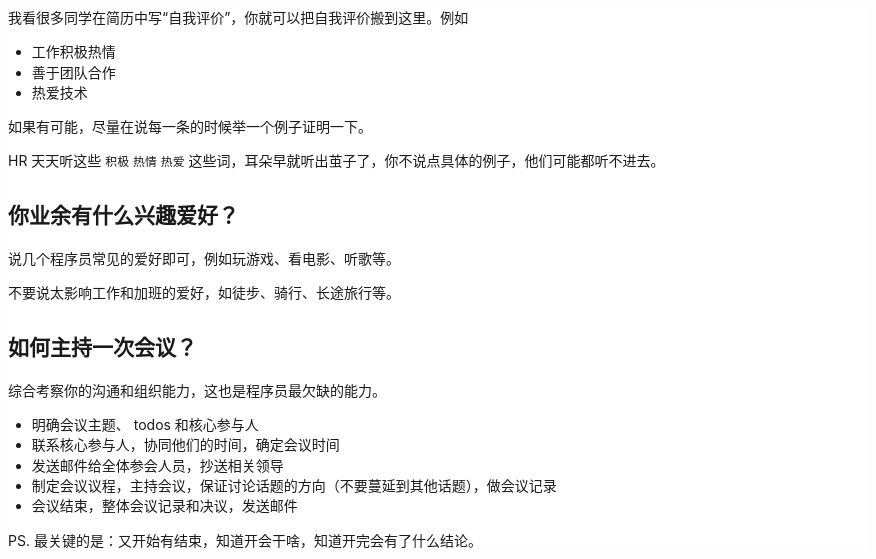我看很多同学在简历中写“自我评价”，你就可以把自我评价搬到这里。例如

- 工作积极热情
- 善于团队合作
- 热爱技术

如果有可能，尽量在说每一条的时候举一个例子证明一下。

HR 天天听这些 `积极` `热情` `热爱` 这些词，耳朵早就听出茧子了，你不说点具体的例子，他们可能都听不进去。

## 你业余有什么兴趣爱好？

说几个程序员常见的爱好即可，例如玩游戏、看电影、听歌等。

不要说太影响工作和加班的爱好，如徒步、骑行、长途旅行等。

## 如何主持一次会议？

综合考察你的沟通和组织能力，这也是程序员最欠缺的能力。

- 明确会议主题、 todos 和核心参与人
- 联系核心参与人，协同他们的时间，确定会议时间
- 发送邮件给全体参会人员，抄送相关领导
- 制定会议议程，主持会议，保证讨论话题的方向（不要蔓延到其他话题），做会议记录
- 会议结束，整体会议记录和决议，发送邮件

PS. 最关键的是：又开始有结束，知道开会干啥，知道开完会有了什么结论。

* WHAT THE EXERCISE ASKS: An exact retyping of the lines from the one with "如果有可能，尽量在说每一条的时候举一个例子证明一下。" to the end of the material above, with both ends included and nothing added, is the required answer.

* RESPONSE:
如果有可能，尽量在说每一条的时候举一个例子证明一下。

HR 天天听这些 `积极` `热情` `热爱` 这些词，耳朵早就听出茧子了，你不说点具体的例子，他们可能都听不进去。

## 你业余有什么兴趣爱好？

说几个程序员常见的爱好即可，例如玩游戏、看电影、听歌等。

不要说太影响工作和加班的爱好，如徒步、骑行、长途旅行等。

## 如何主持一次会议？

综合考察你的沟通和组织能力，这也是程序员最欠缺的能力。

- 明确会议主题、 todos 和核心参与人
- 联系核心参与人，协同他们的时间，确定会议时间
- 发送邮件给全体参会人员，抄送相关领导
- 制定会议议程，主持会议，保证讨论话题的方向（不要蔓延到其他话题），做会议记录
- 会议结束，整体会议记录和决议，发送邮件

PS. 最关键的是：又开始有结束，知道开会干啥，知道开完会有了什么结论。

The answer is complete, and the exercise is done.